WHAT THE TASK REQUIRES
Read the records that follow and state how many lines hold "whether", adding nothing else.
::::
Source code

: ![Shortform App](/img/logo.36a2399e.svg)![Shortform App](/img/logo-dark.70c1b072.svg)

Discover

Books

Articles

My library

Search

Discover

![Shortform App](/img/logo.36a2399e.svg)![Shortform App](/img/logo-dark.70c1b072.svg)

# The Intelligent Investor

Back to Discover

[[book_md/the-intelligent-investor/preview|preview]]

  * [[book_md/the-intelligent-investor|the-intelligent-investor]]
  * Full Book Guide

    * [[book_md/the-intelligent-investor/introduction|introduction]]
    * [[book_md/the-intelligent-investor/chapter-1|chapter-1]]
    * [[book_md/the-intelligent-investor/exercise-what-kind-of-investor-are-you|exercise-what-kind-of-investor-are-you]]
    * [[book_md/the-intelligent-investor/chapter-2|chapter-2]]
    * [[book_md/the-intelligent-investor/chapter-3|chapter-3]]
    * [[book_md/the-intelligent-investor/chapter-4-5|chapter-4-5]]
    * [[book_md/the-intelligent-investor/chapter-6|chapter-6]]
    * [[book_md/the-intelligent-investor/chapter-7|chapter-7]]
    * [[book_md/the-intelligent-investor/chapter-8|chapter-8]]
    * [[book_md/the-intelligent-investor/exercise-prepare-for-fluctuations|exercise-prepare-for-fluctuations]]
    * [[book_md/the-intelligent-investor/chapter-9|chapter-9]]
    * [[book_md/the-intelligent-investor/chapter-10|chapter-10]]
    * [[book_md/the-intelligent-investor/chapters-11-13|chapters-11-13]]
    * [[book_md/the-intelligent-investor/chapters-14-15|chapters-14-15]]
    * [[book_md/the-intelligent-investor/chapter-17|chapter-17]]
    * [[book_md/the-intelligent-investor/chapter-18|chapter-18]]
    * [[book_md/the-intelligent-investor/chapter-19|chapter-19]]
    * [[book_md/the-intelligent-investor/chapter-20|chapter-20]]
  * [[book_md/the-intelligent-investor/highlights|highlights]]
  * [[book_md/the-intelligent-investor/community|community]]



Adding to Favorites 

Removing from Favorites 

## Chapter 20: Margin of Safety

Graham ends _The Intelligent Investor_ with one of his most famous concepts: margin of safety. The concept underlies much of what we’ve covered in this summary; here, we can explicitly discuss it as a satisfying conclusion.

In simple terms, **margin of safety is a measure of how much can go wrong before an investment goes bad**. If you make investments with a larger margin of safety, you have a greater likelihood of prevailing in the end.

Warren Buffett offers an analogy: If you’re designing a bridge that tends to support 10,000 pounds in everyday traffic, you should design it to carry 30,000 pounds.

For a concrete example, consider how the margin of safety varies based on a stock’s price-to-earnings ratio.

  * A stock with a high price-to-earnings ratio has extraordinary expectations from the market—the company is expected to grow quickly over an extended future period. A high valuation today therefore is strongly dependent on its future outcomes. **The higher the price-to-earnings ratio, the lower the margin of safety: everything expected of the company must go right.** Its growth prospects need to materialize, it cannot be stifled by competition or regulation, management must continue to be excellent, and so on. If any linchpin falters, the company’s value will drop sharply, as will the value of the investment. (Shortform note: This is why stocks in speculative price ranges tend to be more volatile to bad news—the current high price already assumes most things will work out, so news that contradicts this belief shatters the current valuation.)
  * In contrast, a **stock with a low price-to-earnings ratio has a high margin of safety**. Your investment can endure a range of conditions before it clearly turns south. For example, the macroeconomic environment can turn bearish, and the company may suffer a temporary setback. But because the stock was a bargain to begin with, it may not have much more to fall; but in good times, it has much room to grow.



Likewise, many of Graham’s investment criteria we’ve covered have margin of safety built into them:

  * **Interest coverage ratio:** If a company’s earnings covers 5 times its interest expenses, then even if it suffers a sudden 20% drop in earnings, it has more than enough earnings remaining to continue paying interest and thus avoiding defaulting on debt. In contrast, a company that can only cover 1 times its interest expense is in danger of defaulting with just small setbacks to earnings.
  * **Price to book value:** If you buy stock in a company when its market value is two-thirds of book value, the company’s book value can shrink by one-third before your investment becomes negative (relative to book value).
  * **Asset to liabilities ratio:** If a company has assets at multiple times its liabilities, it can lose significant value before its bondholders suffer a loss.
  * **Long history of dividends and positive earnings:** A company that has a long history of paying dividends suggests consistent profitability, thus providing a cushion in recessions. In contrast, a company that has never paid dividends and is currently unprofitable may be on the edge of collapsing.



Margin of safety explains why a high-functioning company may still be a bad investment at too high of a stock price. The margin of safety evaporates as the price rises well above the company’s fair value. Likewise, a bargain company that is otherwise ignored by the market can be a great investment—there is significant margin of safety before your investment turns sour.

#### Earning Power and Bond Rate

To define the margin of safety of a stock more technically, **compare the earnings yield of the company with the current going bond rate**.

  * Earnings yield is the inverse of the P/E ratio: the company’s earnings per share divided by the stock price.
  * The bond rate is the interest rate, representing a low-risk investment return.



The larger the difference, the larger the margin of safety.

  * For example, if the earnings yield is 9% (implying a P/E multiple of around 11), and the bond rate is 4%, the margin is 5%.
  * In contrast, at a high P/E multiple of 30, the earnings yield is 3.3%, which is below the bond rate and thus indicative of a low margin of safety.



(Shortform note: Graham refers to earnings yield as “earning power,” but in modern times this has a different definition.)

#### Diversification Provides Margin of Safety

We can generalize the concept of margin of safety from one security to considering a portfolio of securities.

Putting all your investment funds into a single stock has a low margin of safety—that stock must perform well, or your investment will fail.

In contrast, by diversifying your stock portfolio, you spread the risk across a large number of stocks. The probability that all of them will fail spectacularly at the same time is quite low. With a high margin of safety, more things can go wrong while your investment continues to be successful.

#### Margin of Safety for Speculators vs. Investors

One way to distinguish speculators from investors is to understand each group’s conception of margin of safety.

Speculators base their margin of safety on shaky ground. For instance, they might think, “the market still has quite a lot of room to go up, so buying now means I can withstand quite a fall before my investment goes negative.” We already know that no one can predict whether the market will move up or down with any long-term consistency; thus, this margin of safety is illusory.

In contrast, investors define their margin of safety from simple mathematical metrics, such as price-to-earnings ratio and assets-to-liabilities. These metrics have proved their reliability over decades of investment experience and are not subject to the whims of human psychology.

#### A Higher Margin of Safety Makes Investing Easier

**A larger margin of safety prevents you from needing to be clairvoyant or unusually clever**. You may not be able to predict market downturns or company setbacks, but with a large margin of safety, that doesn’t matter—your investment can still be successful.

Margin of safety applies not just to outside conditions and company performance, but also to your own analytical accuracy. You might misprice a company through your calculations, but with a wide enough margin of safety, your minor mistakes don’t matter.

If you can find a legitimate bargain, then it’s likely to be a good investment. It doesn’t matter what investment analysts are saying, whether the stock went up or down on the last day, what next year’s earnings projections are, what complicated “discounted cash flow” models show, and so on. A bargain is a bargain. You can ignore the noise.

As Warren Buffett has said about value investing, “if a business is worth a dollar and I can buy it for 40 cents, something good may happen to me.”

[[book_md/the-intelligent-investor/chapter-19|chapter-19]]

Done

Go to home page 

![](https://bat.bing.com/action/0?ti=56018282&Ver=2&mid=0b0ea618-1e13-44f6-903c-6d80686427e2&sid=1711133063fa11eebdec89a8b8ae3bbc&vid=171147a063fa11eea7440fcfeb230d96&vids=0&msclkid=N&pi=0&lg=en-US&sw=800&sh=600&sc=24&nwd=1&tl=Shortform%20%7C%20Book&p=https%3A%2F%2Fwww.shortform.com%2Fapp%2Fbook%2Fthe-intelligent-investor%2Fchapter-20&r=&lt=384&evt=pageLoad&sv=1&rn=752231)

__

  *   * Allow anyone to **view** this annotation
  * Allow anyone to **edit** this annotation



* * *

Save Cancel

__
::::
PROBLEM SOLUTION
2